Dona Gertrudes, a famosa “tia do café” da agência, chegou desesperada na recepção.
– Tá tudo louco!
A recepcionista deu um pulo na cadeira e derrubou o celular dentro da caneca de café.
– Porra, Gertrudes, era a foto perfeita pro meu Instagram. Você arruinou, quase me matou do coração.
– Menina, é sério. Eu já achava aquele grupinho meio esquisito, mas hoje tá diferente. Tá todo mundo doido.
– Eles são do Departamento de Criação, é normal.
– Não é normal, não, menina. Vai lá ver, vai.
“-Menina, é sério. Eu já achava aquele grupinho meio esquisito, mas hoje tá diferente. Tá todo mundo doido.”
A recepcionista continuou limpando o celular e não deu bola para a coitada da Gertrudes, que correu para o Departamento de Mídia.
– Ô, gente, a Criação endoidou. Vocês precisam ver.
– Gertrudes, traz um cafezinho no capricho pra gente?
– Só se alguém vier comigo ver o que eu tô falando.
– Não dá, a gente tá muito ocupado. Cafezinho?

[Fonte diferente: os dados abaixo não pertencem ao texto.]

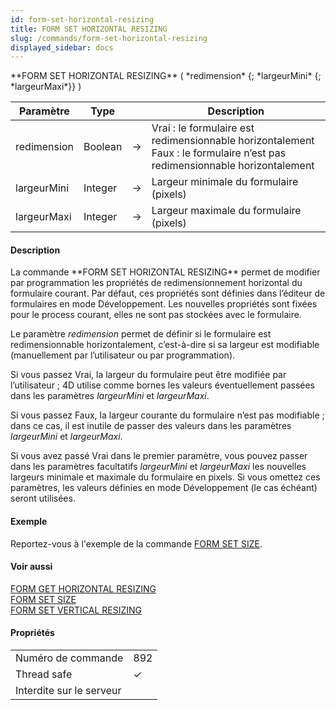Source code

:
 ```yaml
---
id: form-set-horizontal-resizing
title: FORM SET HORIZONTAL RESIZING
slug: /commands/form-set-horizontal-resizing
displayed_sidebar: docs
---
```


<!--REF #_command_.FORM SET HORIZONTAL RESIZING.Syntax-->**FORM SET HORIZONTAL RESIZING** ( *redimension* {; *largeurMini* {; *largeurMaxi*}} )<!-- END REF-->
<!--REF #_command_.FORM SET HORIZONTAL RESIZING.Params-->
| Paramètre | Type |  | Description |
| --- | --- | --- | --- |
| redimension | Boolean | &#8594;  | Vrai : le formulaire est redimensionnable horizontalement Faux : le formulaire n’est pas redimensionnable horizontalement |
| largeurMini | Integer | &#8594;  | Largeur minimale du formulaire (pixels) |
| largeurMaxi | Integer | &#8594;  | Largeur maximale du formulaire (pixels) |

<!-- END REF-->

#### Description 

<!--REF #_command_.FORM SET HORIZONTAL RESIZING.Summary-->La commande **FORM SET HORIZONTAL RESIZING** permet de modifier par programmation les propriétés de redimensionnement horizontal du formulaire courant.<!-- END REF--> Par défaut, ces propriétés sont définies dans l’éditeur de formulaires en mode Développement. Les nouvelles propriétés sont fixées pour le process courant, elles ne sont pas stockées avec le formulaire. 

Le paramètre *redimension* permet de définir si le formulaire est redimensionnable horizontalement, c’est-à-dire si sa largeur est modifiable (manuellement par l’utilisateur ou par programmation). 

Si vous passez Vrai, la largeur du formulaire peut être modifiée par l’utilisateur ; 4D utilise comme bornes les valeurs éventuellement passées dans les paramètres *largeurMini* et *largeurMaxi*.

Si vous passez Faux, la largeur courante du formulaire n’est pas modifiable ; dans ce cas, il est inutile de passer des valeurs dans les paramètres *largeurMini* et *largeurMaxi*. 

Si vous avez passé Vrai dans le premier paramètre, vous pouvez passer dans les paramètres facultatifs *largeurMini* et *largeurMaxi* les nouvelles largeurs minimale et maximale du formulaire en pixels. Si vous omettez ces paramètres, les valeurs définies en mode Développement (le cas échéant) seront utilisées.

#### Exemple 

Reportez-vous à l'exemple de la commande [FORM SET SIZE](form-set-size.md). 

#### Voir aussi 

[FORM GET HORIZONTAL RESIZING](form-get-horizontal-resizing.md)  
[FORM SET SIZE](form-set-size.md)  
[FORM SET VERTICAL RESIZING](form-set-vertical-resizing.md)  

#### Propriétés
|  |  |
| --- | --- |
| Numéro de commande | 892 |
| Thread safe | &check; |
| Interdite sur le serveur ||


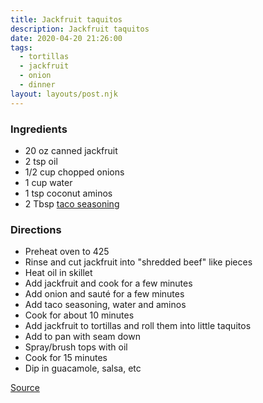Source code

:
 ```yaml
---
title: Jackfruit taquitos
description: Jackfruit taquitos
date: 2020-04-20 21:26:00
tags:
  - tortillas
  - jackfruit
  - onion
  - dinner
layout: layouts/post.njk
---
```


### Ingredients

- 20 oz canned jackfruit
- 2 tsp oil
- 1/2 cup chopped onions
- 1 cup water
- 1 tsp coconut aminos
- 2 Tbsp [taco seasoning](/posts/taco-seasoning/)

### Directions

- Preheat oven to 425
- Rinse and cut jackfruit into "shredded beef" like pieces
- Heat oil in skillet
- Add jackfruit and cook for a few minutes
- Add onion and sauté for a few minutes
- Add taco seasoning, water and aminos
- Cook for about 10 minutes
- Add jackfruit to tortillas and roll them into little taquitos
- Add to pan with seam down
- Spray/brush tops with oil
- Cook for 15 minutes
- Dip in guacamole, salsa, etc

[Source](https://cadryskitchen.com/vegan-taquitos-jackfruit/)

Dona Gertrudes virou as costas sem responder e foi procurar alguém que desse importância para aquela situação tão séria.
Andou pela agência inteira e não teve sucesso nenhum. “Queria um café”, “e aquele cafezinho de primeira?”, “já tá pronto o café?”.
– MAS COMO É QUE O POVO CONSEGUE PENSAR EM CAFÉ NUM MOMENTO DESSES?
Todo mundo que estava perto parou. Não era normal ver a Gertrudes gritando daquele jeito. Ela era velhinha, tinha voz baixa, falava em um tom leve e amoroso. Praticamente um membro dos Ursinhos Carinhosos da terceira idade.
As pessoas permaneceram paralisadas por longos 15 segundos. Mais ou menos isso. Depois, voltaram aos seus computadores e ignoraram o ataque.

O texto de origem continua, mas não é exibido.